Linhares is the name of a municipality in the state of Espírito Santo, Brazil,  north of the state capital, Vitória. It is the largest municipality by area in the state, at 9,501.6 km², and has a population of 176,688 people (2020).

The municipality is named in honor of D. Rodrigo de Souza Coutinho, Count of Linhares, who was a minister in the Brazilian government in the first two decades of the 19th century. The city took international knowledge, being the residence of Miss Gay Brazil 2013 and 2014.

History
The area today known as Linhares was once inhabited by the Botocudo. The town, founded by Europeans on August 22, 1800 was destroyed by the Indians during a war in 1809.

The area was visited by Brazilian Emperor Dom Pedro II in 1860. An island he set foot on is still known as the Emperor's Island.

Linhares became a municipality in 1945, when it was detached from the municipality of Colatina.

Economy
The economy of Linhares is mostly based on commerce, agriculture, cattle and oil.

Geography
Linhares is characterized by undulating lowlands and numerous lakes. The town sits on the Doce River amidst its 69 lakes.

The climate is hot, tropical, and humid, typically with a dry winter season and a more humid summer.
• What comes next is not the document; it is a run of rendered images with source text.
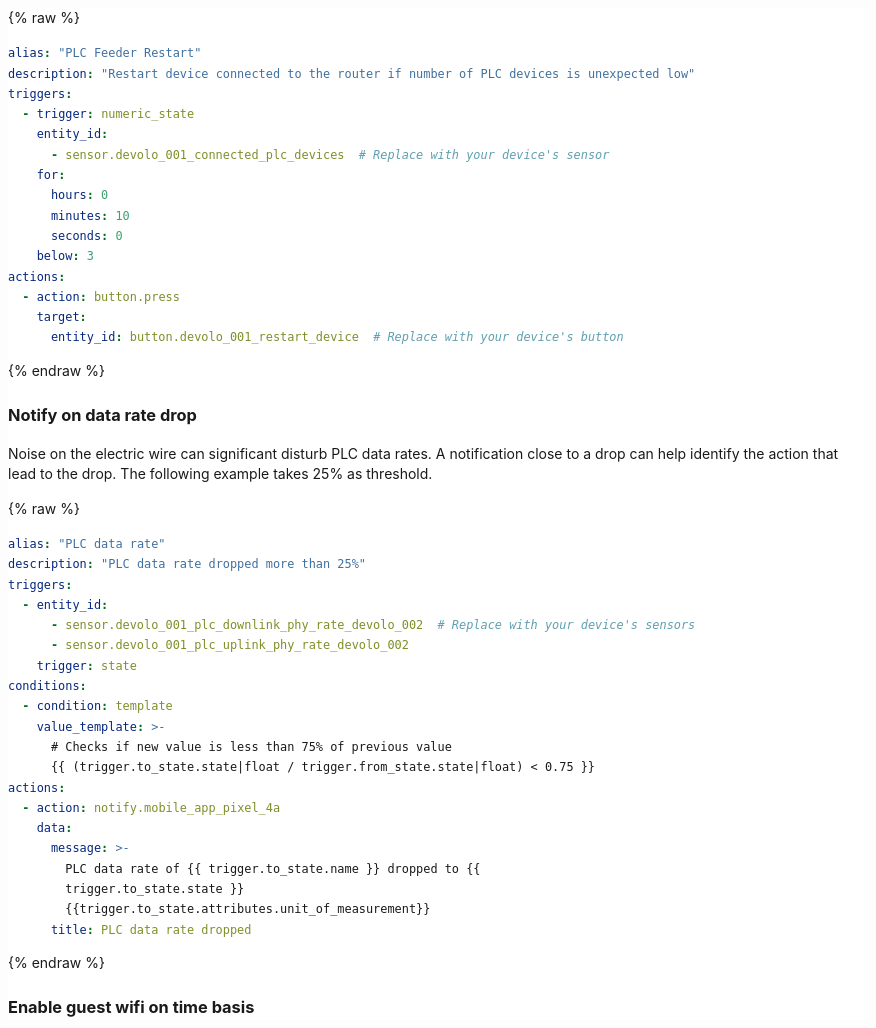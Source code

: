 {% raw %}

```yaml
alias: "PLC Feeder Restart"
description: "Restart device connected to the router if number of PLC devices is unexpected low"
triggers:
  - trigger: numeric_state
    entity_id:
      - sensor.devolo_001_connected_plc_devices  # Replace with your device's sensor
    for:
      hours: 0
      minutes: 10
      seconds: 0
    below: 3
actions:
  - action: button.press
    target:
      entity_id: button.devolo_001_restart_device  # Replace with your device's button
```

{% endraw %}

### Notify on data rate drop

Noise on the electric wire can significant disturb PLC data rates. A notification close to a drop can help identify the action that lead to the drop. The following example takes 25% as threshold.

{% raw %}

```yaml
alias: "PLC data rate"
description: "PLC data rate dropped more than 25%"
triggers:
  - entity_id:
      - sensor.devolo_001_plc_downlink_phy_rate_devolo_002  # Replace with your device's sensors
      - sensor.devolo_001_plc_uplink_phy_rate_devolo_002
    trigger: state
conditions:
  - condition: template
    value_template: >-
      # Checks if new value is less than 75% of previous value
      {{ (trigger.to_state.state|float / trigger.from_state.state|float) < 0.75 }}
actions:
  - action: notify.mobile_app_pixel_4a
    data:
      message: >-
        PLC data rate of {{ trigger.to_state.name }} dropped to {{
        trigger.to_state.state }}
        {{trigger.to_state.attributes.unit_of_measurement}}
      title: PLC data rate dropped
```

{% endraw %}

### Enable guest wifi on time basis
The main freshwater lagoons in the region are: Japaranã-Mirim,  Palmas, Durão, Palminhas, Aguiá, Monsarás, Limão, Feia, Combóios, Piabanha, Óleo, Pau Grosso, Terra Alta and Patrão.

The Juparanã Lagoon (freshwater) is also the second largest in water volume in the country.

There is an official nudist beach called Barra Seca 60 km to the east of Linhares.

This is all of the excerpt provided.